Videogame marketing is not for the faint of heart, agreed the panelists—it’s an ever-changing and demanding world.
“If you don’t like working on products that are evolving and changing every single day until the day you release and probably beyond, this is not the industry for you,” said Hayman.
“The industry is always changing so you have to be reactive,” said Gutierrez. “But when it comes to ramping up for a launch, assessing risks and looking for opportunities, you have to be proactive. You have to be comfortable with change and uncertainty and you have to be the person who is driving forward and making sure you have a clear vision of what you want to accomplish.”
That’s especially when launch day is nigh, as Ubisoft is experiencing right now with the upcoming launch of Watch Dogs: Legion, the third iteration of the company’s Watch Dogs franchise, on Oct. 29.
Cinematic Trailer for Ubisoft’s Watch Dogs: Legion
While videogame marketing—and marketing in general—often requires practitioners to have lots of skills, it’s important to know where you shine when it comes to marketing yourself, said Walker.
“The best advice I have received since being at Microsoft is ‘know your superpower,’” she said. “You need to understand what you want to be known for. Honing in on that makes it applicable across a lot of different skill sets.”
For Gutierrez, who often works 60-hour weeks while being the mother of an 18-month-old, it comes down to one simple thing: “will this sell more game units?” she said. “In our industry we can do so many cool things, but that doesn’t mean you should.”
Breaking into videogame marketing requires some basic job-hunting tactics: networking, being up-to-date on LinkedIn and having, maintaining and finding new relationships, the panelists agreed. What you don’t necessarily have to be is a gamer, said Gutierrez, who doesn’t game herself but makes sure she knows her products inside and out.
“I have to be very active in understanding my product,” she said. “I need to be able to understand what sets my product apart and understand the trends in the industry.”
Another key component to successful videogame marketing is understanding and empathizing with the passionate fans out there, who hang out on such sites as Twitch, IGN and on game forums. While it’s easy to dismiss some particularly vocal fans as trolls, Walker said she tries to stay open when reading their comments.
“There’s always at least a little grain of truth in what they’re saying,” she said. “I try not to look at it like these folks are just squeaky wheels, I think about things like can we explain this better?”
And when it comes to hiring people, these three are demanding.
For example, Walker asks prospective hires to build her a “GTM deck” (go-to-market) on the spot, while Gutierrez asks them to describe how they navigated a difficult challenge at work. And hot tip: “I just got away from that guy,” is not the answer she’s looking for.

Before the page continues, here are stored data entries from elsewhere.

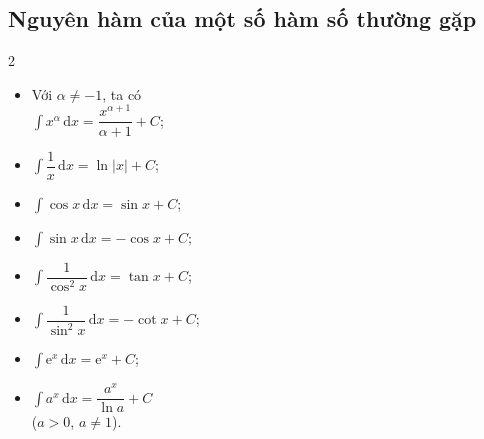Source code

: \documentclass[12pt,aspectratio=169]{beamer}
\begin{document}
\subsection{Nguyên hàm của một số hàm số thường gặp}

\begin{tomtat}
	\begin{dl}
		\begin{multicols}{2}
			\begin{itemize}
				\item Với $\alpha\ne -1$, ta có \\
				$\displaystyle\int x^{\alpha}\mathrm{\,d}x=\dfrac{x^{\alpha+1}}{\alpha+1}+C$;
				\item $\displaystyle \int\dfrac{1}{x}\mathrm{\,d}x=\ln|x|+C$;
				\item $\displaystyle \int\cos x\mathrm{\,d}x=\sin x+C$;
				\item $\displaystyle \int \sin x\mathrm{\,d}x=-\cos x+C$;
				\item $\displaystyle \int \dfrac{1}{\cos^2x}\mathrm{\,d}x=\tan x+C$;
				\item $\displaystyle \int \dfrac{1}{\sin^2x}\mathrm{\,d}x=-\cot x+C$;
				\item $\displaystyle\int\mathrm{e}^x\mathrm{\,d}x=\mathrm{e}^x+C$;
				\item $\displaystyle\int a^x\mathrm{\,d}x=\dfrac{a^x}{\ln a}+C$\\ ($a>0$, $a\ne 1$).
			\end{itemize}
		\end{multicols}
	\end{dl}
\end{tomtat}
\end{document}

Hayman’s favorite question to ask interviewees is: “how do you manage stress?”
“This is a stressful business, so with this question you learn a lot about an individual and how they manage their stress. We don’t want someone on our team who keeps all of their stress inside and then blows up at the office.”
That said, much about videogame marketing is similar to entertainment marketing, Gutierrez said.
“Organization is key and I don’t just mean project management,” she said. “It’s also how you organize your thoughts. And I’ll go back to the beginning and echo what Cindy said: What is that key skill set that you are really passionate about? Try to find a role within an organization that really fits that.”
Videogaming is a relatively small and tight-knit community where everybody knows what’s working, what’s not and what the fans are super excited about. This year, according to the panelists, it’s CD Projekt Red’s Cyberpunk 2077, which all three panelists agreed is likely to be named “Game of the Year” even though it doesn’t come out until November.